The Story of Two Pioneers in the Habituation of Eastern Gorillas

Categories: Tourism, Journal no. 52, History, Eastern gorillas, Gorilla Journal

Two gorilla world's pioneers in different positions in front of gorillas. Left: Adrien Deschryver in habituation (eastern lowland gorillas) in Kahuzi-Biega National Park (1960s); right: Dian Fossey in habituation (mountain gorillas) in Volcanoes National Park (1960s) (© John Kahekwa Munihuzi)

Scientifically, there are four subspecies of gorillas: Gorilla beringei beringei, Gorilla beringei graueri, Gorilla gorilla gorilla and Gorilla gorilla diehli. These four subspecies are further divided between two species, in two geographic regions: eastern gorillas and western gorillas. The eastern gorillas comprise two subspecies: (1) the eastern lowland gorillas or Gorilla beringei graueri, also known as Grauer's gorilla and (2) Gorilla beringei beringei or mountain gorillas.

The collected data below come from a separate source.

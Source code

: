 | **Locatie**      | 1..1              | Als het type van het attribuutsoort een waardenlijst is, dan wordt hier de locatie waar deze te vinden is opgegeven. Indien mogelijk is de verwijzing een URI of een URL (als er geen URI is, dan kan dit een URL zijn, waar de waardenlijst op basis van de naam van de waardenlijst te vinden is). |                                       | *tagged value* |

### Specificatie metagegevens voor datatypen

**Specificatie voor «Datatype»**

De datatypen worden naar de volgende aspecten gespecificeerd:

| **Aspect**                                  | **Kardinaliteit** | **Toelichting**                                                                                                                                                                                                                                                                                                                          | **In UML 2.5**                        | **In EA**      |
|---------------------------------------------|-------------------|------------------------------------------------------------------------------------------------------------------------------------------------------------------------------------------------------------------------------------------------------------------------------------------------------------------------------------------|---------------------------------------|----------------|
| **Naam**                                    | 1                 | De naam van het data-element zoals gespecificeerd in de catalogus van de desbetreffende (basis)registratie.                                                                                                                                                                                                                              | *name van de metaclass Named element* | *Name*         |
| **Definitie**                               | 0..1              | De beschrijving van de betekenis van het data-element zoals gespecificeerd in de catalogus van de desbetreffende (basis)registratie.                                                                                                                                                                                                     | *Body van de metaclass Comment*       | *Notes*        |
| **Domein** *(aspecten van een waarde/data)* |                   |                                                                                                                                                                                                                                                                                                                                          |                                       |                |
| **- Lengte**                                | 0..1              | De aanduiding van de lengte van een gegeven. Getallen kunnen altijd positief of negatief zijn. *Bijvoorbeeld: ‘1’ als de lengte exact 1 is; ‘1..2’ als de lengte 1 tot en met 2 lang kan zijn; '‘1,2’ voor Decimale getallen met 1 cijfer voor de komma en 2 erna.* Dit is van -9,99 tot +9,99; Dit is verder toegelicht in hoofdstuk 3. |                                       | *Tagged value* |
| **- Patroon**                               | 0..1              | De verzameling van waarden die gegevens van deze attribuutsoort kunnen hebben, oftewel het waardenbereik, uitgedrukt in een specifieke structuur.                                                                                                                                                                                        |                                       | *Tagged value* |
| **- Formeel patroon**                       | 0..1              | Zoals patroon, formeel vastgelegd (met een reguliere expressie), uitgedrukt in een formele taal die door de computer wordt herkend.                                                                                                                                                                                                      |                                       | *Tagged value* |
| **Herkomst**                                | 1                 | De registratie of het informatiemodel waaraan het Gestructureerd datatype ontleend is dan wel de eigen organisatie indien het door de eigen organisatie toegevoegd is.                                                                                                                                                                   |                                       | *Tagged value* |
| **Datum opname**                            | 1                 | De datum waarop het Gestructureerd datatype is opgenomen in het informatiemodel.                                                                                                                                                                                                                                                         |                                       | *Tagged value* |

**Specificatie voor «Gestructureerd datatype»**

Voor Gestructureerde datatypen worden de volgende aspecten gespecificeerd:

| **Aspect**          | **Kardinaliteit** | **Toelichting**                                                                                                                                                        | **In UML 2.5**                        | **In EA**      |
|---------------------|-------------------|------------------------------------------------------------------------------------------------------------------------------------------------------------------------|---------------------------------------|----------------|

I have more than 33 years of experience with gorillas as an outcome of my involvement in tourism and the habituation of the Grauer's gorillas in the Kahuzi-Biega National Park (KBNP) in the Democratic Republic of the Congo (DRC). I also have experience with mountain gorillas in the Virunga National Park in the DRC. In addition, I am acquainted with the western lowland gorillas in the Moukalaba Doudou National Park in the Republic of Gabon.

I have learned a great deal about this subject from the earliest years of my childhood, since I am a nephew of Agnes Bujiriri M'Rwankuba, the wife of Adrien Deschryver, the co-founder of the Kahuzi-Biega National Park.

Since the 1960s, two people have gained much prominence in the approach of the two subspecies of gorillas in the heart of Africa in the neighbouring countries of Rwanda and the DRC. These two individuals are very different personalities with origins in two continents and countries. They investigated two subspecies of gorillas in neighbouring countries in the heart of Africa, Rwanda and the DRC. I am referring to a Belgian man called Adrien Deschryver and an American woman named Dian Fossey. Over the course of my entire life, I have respected and admired both of them for their determination and their inspirational initiative in approaching wild gorillas, even when the two were accompanied by trainers.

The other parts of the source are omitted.